Start of Record set
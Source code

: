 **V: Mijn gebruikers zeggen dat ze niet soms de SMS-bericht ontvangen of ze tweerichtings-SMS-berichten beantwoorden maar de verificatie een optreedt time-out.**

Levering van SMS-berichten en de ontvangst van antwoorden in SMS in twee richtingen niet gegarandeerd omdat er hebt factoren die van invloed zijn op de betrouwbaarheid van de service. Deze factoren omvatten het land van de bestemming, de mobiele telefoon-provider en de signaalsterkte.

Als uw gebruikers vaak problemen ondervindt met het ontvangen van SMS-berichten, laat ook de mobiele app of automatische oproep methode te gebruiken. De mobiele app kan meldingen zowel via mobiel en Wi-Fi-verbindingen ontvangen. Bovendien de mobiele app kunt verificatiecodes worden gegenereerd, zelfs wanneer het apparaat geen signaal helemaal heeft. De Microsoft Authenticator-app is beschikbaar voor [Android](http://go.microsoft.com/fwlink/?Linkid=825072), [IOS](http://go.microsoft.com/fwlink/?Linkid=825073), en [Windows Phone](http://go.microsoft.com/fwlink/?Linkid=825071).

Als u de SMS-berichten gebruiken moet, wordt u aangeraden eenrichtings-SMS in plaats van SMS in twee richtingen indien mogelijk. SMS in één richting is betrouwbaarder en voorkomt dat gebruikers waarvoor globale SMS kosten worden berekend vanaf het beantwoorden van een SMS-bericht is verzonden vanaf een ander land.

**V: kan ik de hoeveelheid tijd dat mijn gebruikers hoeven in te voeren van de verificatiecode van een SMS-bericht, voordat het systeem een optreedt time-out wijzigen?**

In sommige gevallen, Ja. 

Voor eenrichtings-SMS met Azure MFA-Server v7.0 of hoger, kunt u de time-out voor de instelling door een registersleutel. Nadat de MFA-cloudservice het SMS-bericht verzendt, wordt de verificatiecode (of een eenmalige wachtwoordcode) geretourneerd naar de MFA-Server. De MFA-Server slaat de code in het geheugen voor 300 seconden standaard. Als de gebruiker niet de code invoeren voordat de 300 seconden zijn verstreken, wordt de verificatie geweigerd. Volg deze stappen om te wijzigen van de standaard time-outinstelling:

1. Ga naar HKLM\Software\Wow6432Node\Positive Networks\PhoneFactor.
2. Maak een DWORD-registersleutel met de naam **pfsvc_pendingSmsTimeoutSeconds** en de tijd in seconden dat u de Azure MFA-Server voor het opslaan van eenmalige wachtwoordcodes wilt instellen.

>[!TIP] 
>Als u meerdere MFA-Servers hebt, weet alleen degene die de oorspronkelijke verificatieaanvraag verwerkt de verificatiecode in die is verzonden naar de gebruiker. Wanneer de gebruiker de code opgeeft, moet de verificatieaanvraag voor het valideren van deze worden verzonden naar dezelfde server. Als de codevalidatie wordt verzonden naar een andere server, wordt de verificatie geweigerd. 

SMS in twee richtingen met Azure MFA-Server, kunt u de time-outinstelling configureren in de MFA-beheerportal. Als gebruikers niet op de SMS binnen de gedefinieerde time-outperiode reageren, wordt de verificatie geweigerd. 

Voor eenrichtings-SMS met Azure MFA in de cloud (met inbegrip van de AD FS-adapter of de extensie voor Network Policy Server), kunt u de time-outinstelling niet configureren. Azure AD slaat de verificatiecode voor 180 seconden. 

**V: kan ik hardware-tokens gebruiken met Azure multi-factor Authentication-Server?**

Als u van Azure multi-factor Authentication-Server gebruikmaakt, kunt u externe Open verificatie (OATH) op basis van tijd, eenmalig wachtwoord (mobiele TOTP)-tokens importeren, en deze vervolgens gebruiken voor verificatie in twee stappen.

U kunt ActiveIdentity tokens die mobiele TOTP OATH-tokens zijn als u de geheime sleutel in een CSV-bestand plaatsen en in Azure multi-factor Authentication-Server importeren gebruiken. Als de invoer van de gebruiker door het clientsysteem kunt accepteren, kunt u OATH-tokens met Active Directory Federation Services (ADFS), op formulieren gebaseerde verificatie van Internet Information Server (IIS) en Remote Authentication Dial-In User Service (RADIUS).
End of Record set
» **Task objective**: Give back the entries exactly, so that each line matches the original.

» **Solution to this task**:
Source code

: **V: Mijn gebruikers zeggen dat ze niet soms de SMS-bericht ontvangen of ze tweerichtings-SMS-berichten beantwoorden maar de verificatie een optreedt time-out.**

Levering van SMS-berichten en de ontvangst van antwoorden in SMS in twee richtingen niet gegarandeerd omdat er hebt factoren die van invloed zijn op de betrouwbaarheid van de service. Deze factoren omvatten het land van de bestemming, de mobiele telefoon-provider en de signaalsterkte.

Als uw gebruikers vaak problemen ondervindt met het ontvangen van SMS-berichten, laat ook de mobiele app of automatische oproep methode te gebruiken. De mobiele app kan meldingen zowel via mobiel en Wi-Fi-verbindingen ontvangen. Bovendien de mobiele app kunt verificatiecodes worden gegenereerd, zelfs wanneer het apparaat geen signaal helemaal heeft. De Microsoft Authenticator-app is beschikbaar voor [Android](http://go.microsoft.com/fwlink/?Linkid=825072), [IOS](http://go.microsoft.com/fwlink/?Linkid=825073), en [Windows Phone](http://go.microsoft.com/fwlink/?Linkid=825071).

Als u de SMS-berichten gebruiken moet, wordt u aangeraden eenrichtings-SMS in plaats van SMS in twee richtingen indien mogelijk. SMS in één richting is betrouwbaarder en voorkomt dat gebruikers waarvoor globale SMS kosten worden berekend vanaf het beantwoorden van een SMS-bericht is verzonden vanaf een ander land.

**V: kan ik de hoeveelheid tijd dat mijn gebruikers hoeven in te voeren van de verificatiecode van een SMS-bericht, voordat het systeem een optreedt time-out wijzigen?**

In sommige gevallen, Ja. 

Voor eenrichtings-SMS met Azure MFA-Server v7.0 of hoger, kunt u de time-out voor de instelling door een registersleutel. Nadat de MFA-cloudservice het SMS-bericht verzendt, wordt de verificatiecode (of een eenmalige wachtwoordcode) geretourneerd naar de MFA-Server. De MFA-Server slaat de code in het geheugen voor 300 seconden standaard. Als de gebruiker niet de code invoeren voordat de 300 seconden zijn verstreken, wordt de verificatie geweigerd. Volg deze stappen om te wijzigen van de standaard time-outinstelling:

1. Ga naar HKLM\Software\Wow6432Node\Positive Networks\PhoneFactor.
2. Maak een DWORD-registersleutel met de naam **pfsvc_pendingSmsTimeoutSeconds** en de tijd in seconden dat u de Azure MFA-Server voor het opslaan van eenmalige wachtwoordcodes wilt instellen.

>[!TIP] 
>Als u meerdere MFA-Servers hebt, weet alleen degene die de oorspronkelijke verificatieaanvraag verwerkt de verificatiecode in die is verzonden naar de gebruiker. Wanneer de gebruiker de code opgeeft, moet de verificatieaanvraag voor het valideren van deze worden verzonden naar dezelfde server. Als de codevalidatie wordt verzonden naar een andere server, wordt de verificatie geweigerd. 

SMS in twee richtingen met Azure MFA-Server, kunt u de time-outinstelling configureren in de MFA-beheerportal. Als gebruikers niet op de SMS binnen de gedefinieerde time-outperiode reageren, wordt de verificatie geweigerd. 

Voor eenrichtings-SMS met Azure MFA in de cloud (met inbegrip van de AD FS-adapter of de extensie voor Network Policy Server), kunt u de time-outinstelling niet configureren. Azure AD slaat de verificatiecode voor 180 seconden. 

**V: kan ik hardware-tokens gebruiken met Azure multi-factor Authentication-Server?**

Als u van Azure multi-factor Authentication-Server gebruikmaakt, kunt u externe Open verificatie (OATH) op basis van tijd, eenmalig wachtwoord (mobiele TOTP)-tokens importeren, en deze vervolgens gebruiken voor verificatie in twee stappen.

U kunt ActiveIdentity tokens die mobiele TOTP OATH-tokens zijn als u de geheime sleutel in een CSV-bestand plaatsen en in Azure multi-factor Authentication-Server importeren gebruiken. Als de invoer van de gebruiker door het clientsysteem kunt accepteren, kunt u OATH-tokens met Active Directory Federation Services (ADFS), op formulieren gebaseerde verificatie van Internet Information Server (IIS) en Remote Authentication Dial-In User Service (RADIUS).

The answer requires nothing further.